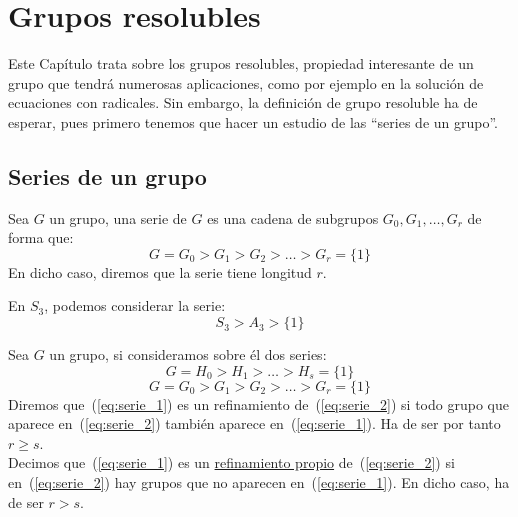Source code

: \chapter{Grupos resolubles} %
Este Capítulo trata sobre los grupos resolubles, propiedad interesante de un grupo que tendrá numerosas aplicaciones, como por ejemplo en la solución de ecuaciones con radicales. Sin embargo, la definición de grupo resoluble ha de esperar, pues primero tenemos que hacer un estudio de las ``series de un grupo''.

\section{Series de un grupo}
\begin{definicion}
    Sea $G$ un grupo, una serie de $G$ es una cadena de subgrupos $G_0,G_1,\ldots, G_r$ de forma que:
    \begin{equation*}
        G = G_0 > G_1 > G_2 > \ldots > G_r = \{1\}
    \end{equation*}
    En dicho caso, diremos que la serie tiene longitud $r$.
\end{definicion}

\begin{ejemplo}
    En $S_3$, podemos considerar la serie:
    \begin{equation*}
        S_3 > A_3 > \{1\}
    \end{equation*}
\end{ejemplo}

\begin{definicion}[Refinamiento]
    Sea $G$ un grupo, si consideramos sobre él dos series:
    \begin{equation}\label{eq:serie_2}
        G = H_0 > H_1 > \ldots > H_s = \{1\}
    \end{equation}
    \begin{equation}\label{eq:serie_1}
        G = G_0 > G_1 > G_2 > \ldots > G_r = \{1\}
    \end{equation}
    Diremos que~(\ref{eq:serie_1}) es un refinamiento de~(\ref{eq:serie_2}) si todo grupo que aparece en~(\ref{eq:serie_2}) también aparece en~(\ref{eq:serie_1}). Ha de ser por tanto $r\geq s$.\\

    \noindent
    Decimos que~(\ref{eq:serie_1}) es un \underline{refinamiento propio} de~(\ref{eq:serie_2}) si en~(\ref{eq:serie_2}) hay grupos que no aparecen en~(\ref{eq:serie_1}). En dicho caso, ha de ser $r>s$.
\end{definicion}

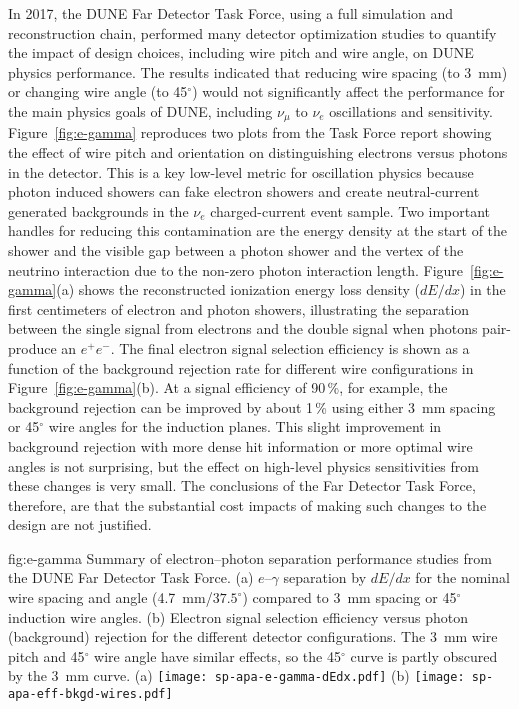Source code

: \begin{itemize}
In 2017, the DUNE Far Detector Task Force, using a full  simulation and reconstruction chain, performed many detector optimization studies to quantify the impact of design choices, including wire pitch and wire angle, on DUNE physics performance.  The results indicated that reducing wire spacing (to \SI{3}{mm}) or changing wire angle (to \num{45}$^\circ$) would not significantly affect the performance for the main physics goals of DUNE, including $\nu_\mu $ to $\nu_e$ oscillations and  sensitivity.  Figure~\ref{fig:e-gamma} reproduces two plots from the Task Force report showing the effect of wire pitch and orientation on distinguishing electrons versus photons in the detector.  This is a key low-level metric for oscillation physics because photon induced showers can fake electron showers and create neutral-current generated backgrounds in the $\nu_e$ charged-current event sample. Two important handles for reducing this contamination are the energy density at the start of the shower and the visible gap between a photon shower and the vertex of the neutrino interaction due to the non-zero photon interaction length.  Figure~\ref{fig:e-gamma}(a) shows the reconstructed ionization energy loss density ($dE/dx$) in the first centimeters of electron and photon showers, illustrating the separation between the single  signal from electrons and the double  signal when photons pair-produce an $e^+e^-$.  The final electron signal selection efficiency is shown as a function of the background rejection rate for different wire configurations in Figure~\ref{fig:e-gamma}(b). At a signal efficiency of \num{90}\,\%, for example, the background rejection can be improved by about \num{1}\,\% using either \SI{3}{mm} spacing or 45$^\circ$ wire angles for the induction planes.  This slight improvement in background rejection with more dense hit information or more optimal wire angles is not surprising, but the effect on high-level physics sensitivities from these changes is very small. The conclusions of the Far Detector Task Force, therefore, are that the substantial cost impacts of making such changes to the  design are not justified.    

\begin{dunefigure}{fig:e-gamma}
{Summary of electron--photon separation performance studies from the DUNE Far Detector Task Force. (a) $e$--$\gamma$ separation by $dE/dx$ for the nominal wire spacing and angle (\SI{4.7}{mm}/$37.5^\circ$) compared to \SI{3}{mm} spacing or 45$^\circ$ induction wire angles. (b) Electron signal selection efficiency versus photon (background) rejection for the different detector configurations. The \SI{3}{mm} wire pitch and 45$^\circ$ wire angle have similar effects, so the 45$^\circ$ curve is partly obscured by the \SI{3}{mm} curve.}
(a)
\texttt{[image: sp-apa-e-gamma-dEdx.pdf]} \qquad
(b)
\texttt{[image: sp-apa-eff-bkgd-wires.pdf]} 
\end{dunefigure}


\end{itemize}

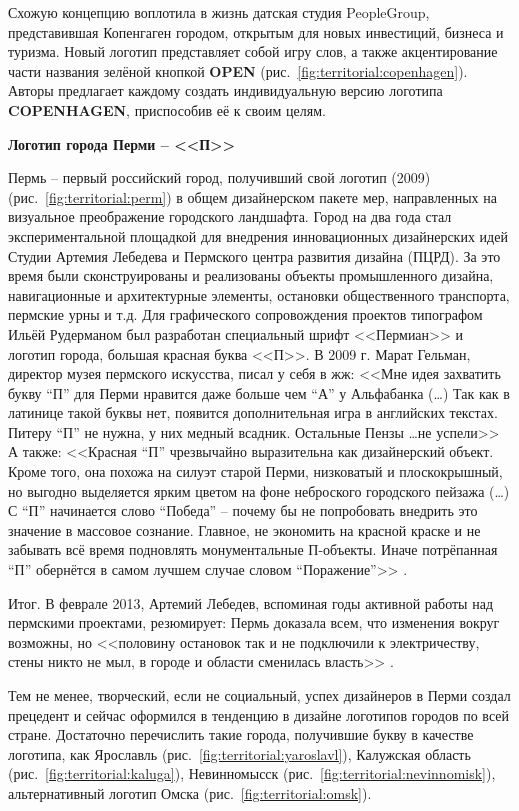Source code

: Схожую концепцию воплотила в жизнь датская студия PeopleGroup, представившая Копенгаген городом,
открытым для новых инвестиций, бизнеса и туризма. Новый логотип представляет собой игру слов, а
также акцентирование части названия зелёной кнопкой \textbf{OPEN}
(рис.~\ref{fig:territorial:copenhagen}). Авторы предлагает каждому создать
индивидуальную версию логотипа \textbf{COPENHAGEN}, приспособив её к своим целям.

\textbf{Логотип города Перми -- <<П>>}

Пермь -- первый российский город, получивший свой логотип (2009) (рис.~\ref{fig:territorial:perm}) в
общем дизайнерском пакете мер, направленных на  визуальное преображение городского ландшафта.  Город
на два года стал экспериментальной площадкой для внедрения инновационных дизайнерских идей Студии
Артемия Лебедева и Пермского центра развития дизайна (ПЦРД). За это время были сконструированы и
реализованы объекты промышленного дизайна, навигационные и  архитектурные элементы, остановки
общественного транспорта, пермские урны и т.д. Для графического сопровождения проектов типографом
Ильёй Рудерманом был разработан  специальный шрифт <<Пермиан>> и логотип города, большая красная
буква <<П>>.  В 2009 г. Марат Гельман, директор музея пермского искусства, писал у себя в жж: <<Мне
идея захватить букву ``П'' для Перми нравится даже больше чем ``А'' у Альфабанка (\ldots) Так как в
латинице такой буквы нет, появится дополнительная игра в английских текстах. Питеру ``П'' не нужна,
у них медный всадник. Остальные Пензы \ldots не успели>> \autocite{link:gelman} А также: <<Красная
``П'' чрезвычайно выразительна как дизайнерский объект. Кроме того, она похожа на силуэт старой Перми,
низковатый и плоскокрышный, но выгодно выделяется ярким цветом на фоне неброского городского пейзажа
(\ldots) С ``П'' начинается слово ``Победа'' -- почему бы не попробовать внедрить это значение в массовое
сознание. Главное, не экономить на красной краске и не забывать всё время подновлять монументальные
П-объекты. Иначе потрёпанная ``П'' обернётся в самом лучшем случае словом
``Поражение''>> \autocite[][361]{book:gordon}.

Итог. В феврале 2013, Артемий Лебедев, вспоминая годы активной работы над пермскими проектами,
резюмирует: Пермь доказала всем, что изменения вокруг возможны, но <<половину остановок так и не
подключили к электричеству, стены никто не мыл, в городе и области сменилась власть>> \autocite{link:lebedev}.

Тем не менее, творческий, если не социальный, успех дизайнеров в Перми создал прецедент и сейчас
оформился в тенденцию в дизайне логотипов городов по всей стране.  Достаточно перечислить такие
города, получившие букву в качестве логотипа, как Ярославль (рис.~\ref{fig:territorial:yaroslavl}),
Калужская область (рис.~\ref{fig:territorial:kaluga}), Невинномысск
(рис.~\ref{fig:territorial:nevinnomisk}), альтернативный логотип Омска (рис.~\ref{fig:territorial:omsk}).

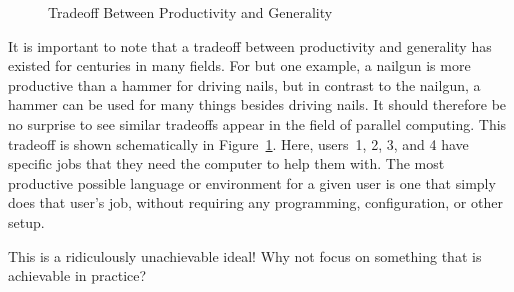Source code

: \begin{figure}[tb]
\centering
{}
\caption{Tradeoff Between Productivity and Generality}
\label{fig:intro:Tradeoff Between Productivity and Generality}
\end{figure}

It is important to note that a tradeoff between productivity and
generality has existed for centuries in many fields.
For but one example, a nailgun is more productive than a hammer for
driving nails, but in contrast to the nailgun, a hammer can be used for
many things besides driving nails.
It should therefore be no surprise to see similar tradeoffs
appear in the field of parallel computing.
This tradeoff is shown schematically in
Figure~\ref{fig:intro:Tradeoff Between Productivity and Generality}.
Here, users~1, 2, 3, and 4 have specific jobs that they need the computer
to help them with.
The most productive possible language or environment for a given user is one
that simply does that user's job, without requiring any programming,
configuration, or other setup.

\QuickQuiz{}
	This is a ridiculously unachievable ideal!
	Why not focus on something that is achievable in practice?
 \QuickQuizEnd

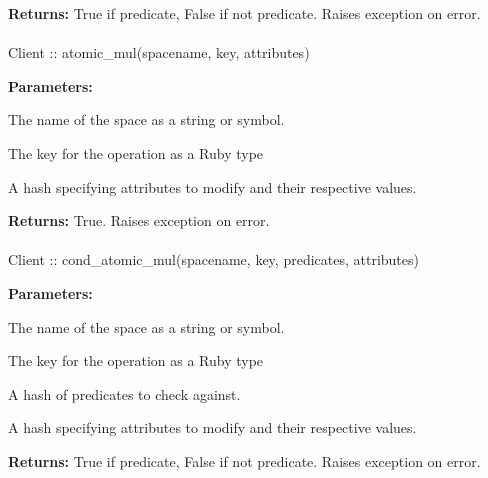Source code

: \noindent\textbf{Returns:}
True if predicate, False if not predicate.  Raises exception on error.

\paragraph{}
\begin{ccode}
Client :: atomic_mul(spacename, key, attributes)
\end{ccode}
\funcdesc 

\noindent\textbf{Parameters:}
\begin{description}[labelindent=\widthof{{\code{attributes}}},leftmargin=*,noitemsep,nolistsep,align=right]
\item[\code{spacename}] The name of the space as a string or symbol.
\item[\code{key}] The key for the operation as a Ruby type
\item[\code{attributes}] A hash specifying attributes to modify and their respective values.
\end{description}

\noindent\textbf{Returns:}
True.  Raises exception on error.

\paragraph{}
\begin{ccode}
Client :: cond_atomic_mul(spacename, key, predicates, attributes)
\end{ccode}
\funcdesc 

\noindent\textbf{Parameters:}
\begin{description}[labelindent=\widthof{{\code{predicates}}},leftmargin=*,noitemsep,nolistsep,align=right]
\item[\code{spacename}] The name of the space as a string or symbol.
\item[\code{key}] The key for the operation as a Ruby type
\item[\code{predicates}] A hash of predicates to check against.
\item[\code{attributes}] A hash specifying attributes to modify and their respective values.
\end{description}

\noindent\textbf{Returns:}
True if predicate, False if not predicate.  Raises exception on error.

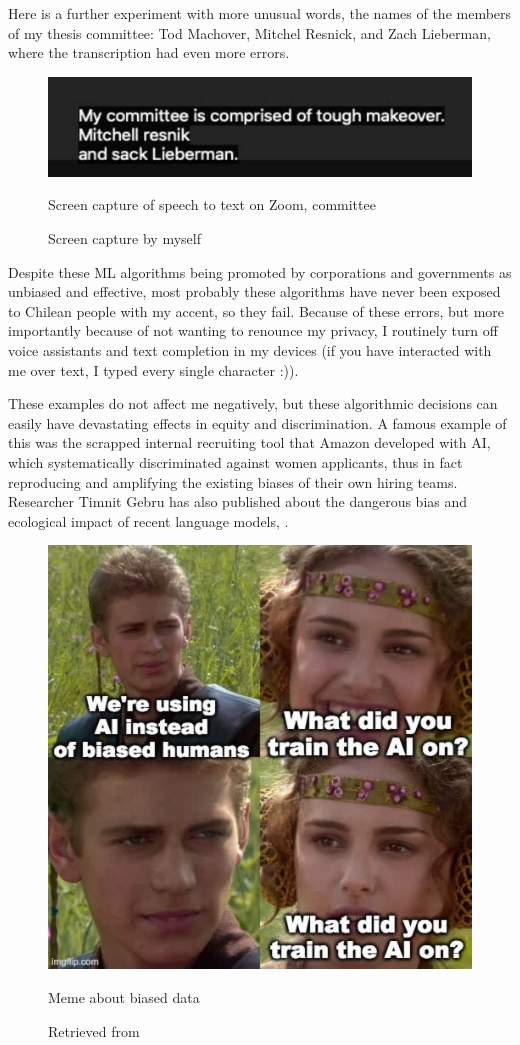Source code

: Here is a further experiment with more unusual words, the names of the members of my thesis committee: Tod Machover, Mitchel Resnick, and Zach Lieberman, where the transcription had even more errors.

\begin{figure}[ht]
  \centering
  \includegraphics[width=0.75\linewidth,height=0.25\textheight,keepaspectratio]{images/zoom-committee.jpg}
  \caption{Screen capture of speech to text on Zoom, committee}
  \caption*{Screen capture by myself}
  \label{fig:zoom-committee}
\end{figure}

Despite these \acrshort{ML} algorithms being promoted by corporations and governments as unbiased and effective, most probably these algorithms have never been exposed to Chilean people with my accent, so they fail. Because of these errors, but more importantly because of not wanting to renounce my privacy, I routinely turn off voice assistants and text completion in my devices (if you have interacted with me over text, I typed every single character :)).

These examples do not affect me negatively, but these algorithmic decisions can easily have devastating effects in equity and discrimination. A famous example of this was the scrapped internal recruiting tool that Amazon developed with \acrshort{AI}, which systematically discriminated against women applicants, thus in fact reproducing and amplifying the existing biases of their own hiring teams\cite{website-reuters-news-amazon-ai-bias}. Researcher Timnit Gebru has also published about the dangerous bias and ecological impact of recent language models, \cite{wired-timnit-gebru-google}.

\begin{figure}[ht]
  \centering
  \includegraphics[width=0.75\linewidth,height=0.40\textheight,keepaspectratio]{images/meme-star-wars.jpg}
  \caption{Meme about biased data}
  \caption*{Retrieved from \cite{website-twitter-janellecshane-meme}}
  \label{fig:meme-star-wars}
\end{figure}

========================================

* _Try it_
From the records above, print only the lines between the one holding "реализованы объекты промышленного" and the one holding "Итог. В феврале", inclusive, exactly as they stand.

* _Solution below_
реализованы объекты промышленного дизайна, навигационные и  архитектурные элементы, остановки
общественного транспорта, пермские урны и т.д. Для графического сопровождения проектов типографом
Ильёй Рудерманом был разработан  специальный шрифт <<Пермиан>> и логотип города, большая красная
буква <<П>>.  В 2009 г. Марат Гельман, директор музея пермского искусства, писал у себя в жж: <<Мне
идея захватить букву ``П'' для Перми нравится даже больше чем ``А'' у Альфабанка (\ldots) Так как в
латинице такой буквы нет, появится дополнительная игра в английских текстах. Питеру ``П'' не нужна,
у них медный всадник. Остальные Пензы \ldots не успели>> \autocite{link:gelman} А также: <<Красная
``П'' чрезвычайно выразительна как дизайнерский объект. Кроме того, она похожа на силуэт старой Перми,
низковатый и плоскокрышный, но выгодно выделяется ярким цветом на фоне неброского городского пейзажа
(\ldots) С ``П'' начинается слово ``Победа'' -- почему бы не попробовать внедрить это значение в массовое
сознание. Главное, не экономить на красной краске и не забывать всё время подновлять монументальные
П-объекты. Иначе потрёпанная ``П'' обернётся в самом лучшем случае словом
``Поражение''>> \autocite[][361]{book:gordon}.

Итог. В феврале 2013, Артемий Лебедев, вспоминая годы активной работы над пермскими проектами,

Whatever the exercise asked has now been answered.